Playing 3D games on Nintendo`s new 3DS hand-held games console could harm the eyesight of kids.
London: Playing 3D games on Nintendo`s new 3DS hand-held games console could harm the eyesight of kids under six, the company has warned.
The Japanese computer giant has said children under the age of six should not use the device in 3D mode as it may harm their eyesight.
The Nintendo 3DS represents a major breakthrough as it will be the first hand-held games console to offer 3D images of both games and films without the need for glasses, reports Daily Mail.
The European launch will take place in Amsterdam in January with the first consoles due to go on sale in Britain in March. The device will go on sale in Japan in February and is due for release in the US the following month.
The 3DS is vital for the future of Nintendo, which disappointed many children around the world after it was unable to launch the product in time for Christmas.
The failure to go on sale in the crucial trading period wiped tens of millions of pounds off the company`s stock market value.
However, there are new reasons to worry about its prospects after it emerged Nintendo has published an official safety alert on a Japanese website.
Game site Kotaku.com translated the page and reports that it warns that 3-D viewing causes quicker eye fatigue than standard screen viewing.
It suggests that players of all ages should take a break at least every 30 minutes in order to avoid eye fatigue.
Nintendo states: "If your physical condition worsens or you become ill, please stop playing at once."
The company goes on to warn that since the vision of young children is still in developmental stages, it recommends those under six should not use the console`s 3D screen effect.
The warning follows comments made by Nintendo of America president Reggie Fils-Aime, who said: "We will recommend that very young children not look at 3-D images.
"That`s because, (in) young children, the muscles for the eyes are not fully formed."
The concern appears to be that playing the game for long periods could harm the ability of children to focus, which may mean they require glasses in later life.
Many contributors to the Kotaku website suggested it would be difficult for parents to stop young children watching in 3D and Nintendo could face lawsuits in the future.
However, there is a parental control system involving a PIN number that will allow adults to turn off the 3D function.

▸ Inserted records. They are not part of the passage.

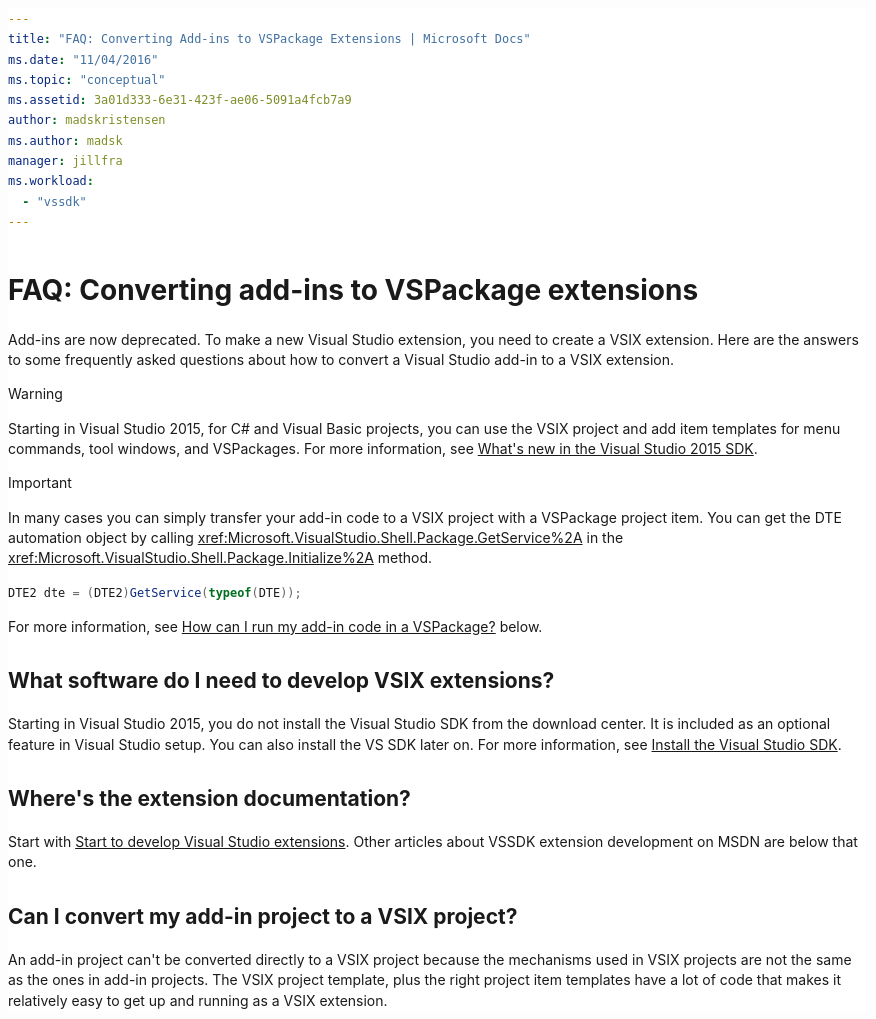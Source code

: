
 ```yaml
---
title: "FAQ: Converting Add-ins to VSPackage Extensions | Microsoft Docs"
ms.date: "11/04/2016"
ms.topic: "conceptual"
ms.assetid: 3a01d333-6e31-423f-ae06-5091a4fcb7a9
author: madskristensen
ms.author: madsk
manager: jillfra
ms.workload:
  - "vssdk"
---
```

# FAQ: Converting add-ins to VSPackage extensions
Add-ins are now deprecated. To make a new Visual Studio extension, you need to create a VSIX extension. Here are the answers to some frequently asked questions about how to convert a Visual Studio add-in to a VSIX extension.

> [!WARNING]
> Starting in Visual Studio 2015, for C# and Visual Basic projects, you can use the VSIX project and add item templates for menu commands, tool windows, and VSPackages. For more information, see [What's new in the Visual Studio 2015 SDK](../extensibility/what-s-new-in-the-visual-studio-2015-sdk.md).

> [!IMPORTANT]
> In many cases you can simply transfer your add-in code to a VSIX project with a VSPackage project item. You can get the DTE automation object by calling <xref:Microsoft.VisualStudio.Shell.Package.GetService%2A> in the <xref:Microsoft.VisualStudio.Shell.Package.Initialize%2A> method.
>
> ```csharp
> DTE2 dte = (DTE2)GetService(typeof(DTE));
> ```
>
> For more information, see [How can I run my add-in code in a VSPackage?](../extensibility/faq-converting-add-ins-to-vspackage-extensions.md#BKMK_RunAddin) below.

## What software do I need to develop VSIX extensions?
 Starting in Visual Studio 2015, you do not install the Visual Studio SDK from the download center. It is included as an optional feature in Visual Studio setup. You can also install the VS SDK later on. For more information, see [Install the Visual Studio SDK](../extensibility/installing-the-visual-studio-sdk.md).

## Where's the extension documentation?
 Start with [Start to develop Visual Studio extensions](../extensibility/starting-to-develop-visual-studio-extensions.md). Other articles about VSSDK extension development on MSDN are below that one.

## Can I convert my add-in project to a VSIX project?
 An add-in project can't be converted directly to a VSIX project because the mechanisms used in VSIX projects are not the same as the ones in add-in projects. The VSIX project template, plus the right project item templates have a lot of code that makes it relatively easy to get up and running as a VSIX extension.
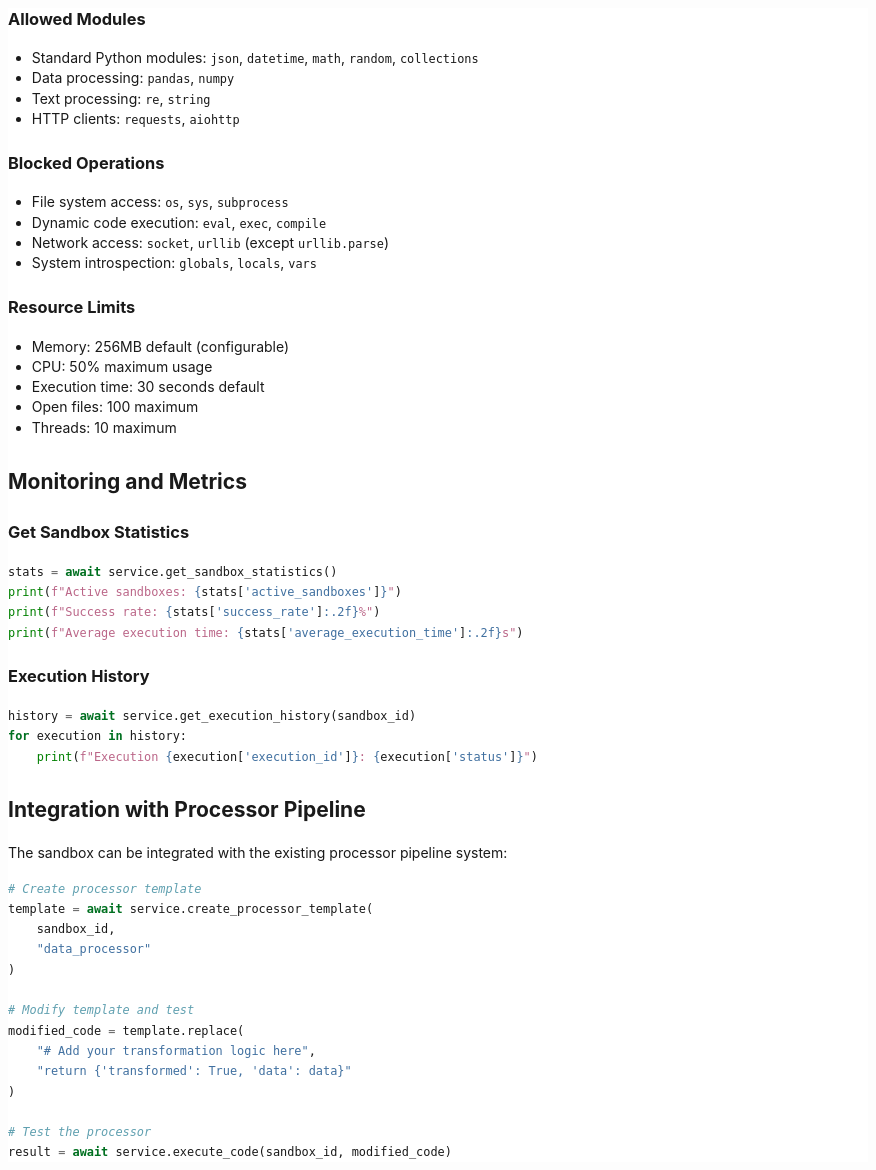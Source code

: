 ### Allowed Modules
- Standard Python modules: `json`, `datetime`, `math`, `random`, `collections`
- Data processing: `pandas`, `numpy`
- Text processing: `re`, `string`
- HTTP clients: `requests`, `aiohttp`

### Blocked Operations
- File system access: `os`, `sys`, `subprocess`
- Dynamic code execution: `eval`, `exec`, `compile`
- Network access: `socket`, `urllib` (except `urllib.parse`)
- System introspection: `globals`, `locals`, `vars`

### Resource Limits
- Memory: 256MB default (configurable)
- CPU: 50% maximum usage
- Execution time: 30 seconds default
- Open files: 100 maximum
- Threads: 10 maximum

## Monitoring and Metrics

### Get Sandbox Statistics
```python
stats = await service.get_sandbox_statistics()
print(f"Active sandboxes: {stats['active_sandboxes']}")
print(f"Success rate: {stats['success_rate']:.2f}%")
print(f"Average execution time: {stats['average_execution_time']:.2f}s")
```

### Execution History
```python
history = await service.get_execution_history(sandbox_id)
for execution in history:
    print(f"Execution {execution['execution_id']}: {execution['status']}")
```

## Integration with Processor Pipeline

The sandbox can be integrated with the existing processor pipeline system:

```python
# Create processor template
template = await service.create_processor_template(
    sandbox_id, 
    "data_processor"
)

# Modify template and test
modified_code = template.replace(
    "# Add your transformation logic here",
    "return {'transformed': True, 'data': data}"
)

# Test the processor
result = await service.execute_code(sandbox_id, modified_code)
```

The Nintendo 3D technology is different to that employed by the manufacturers of 3D televisions.
Essentially, the screen is made up with a large number of angled vertical ridges. The left eye sees one set of images and the right eye another set at the same time, fooling the brain into believing it is in 3D.
A similar system is used by some in-car DVD players to allow children sitting each side of the back seat to watch two different films through one screen at the same time.
With 3D televisions, the hi-tech glasses flash open and shut alternately over the left and right eye to create the illusion of 3D.
While the technology is different, the Nintendo warning echoes a similar alert issued by Samsung in April over viewing its 3D televisions.
Its advice included warnings to children, pregnant women, the elderly and those suffering from serious medical conditions.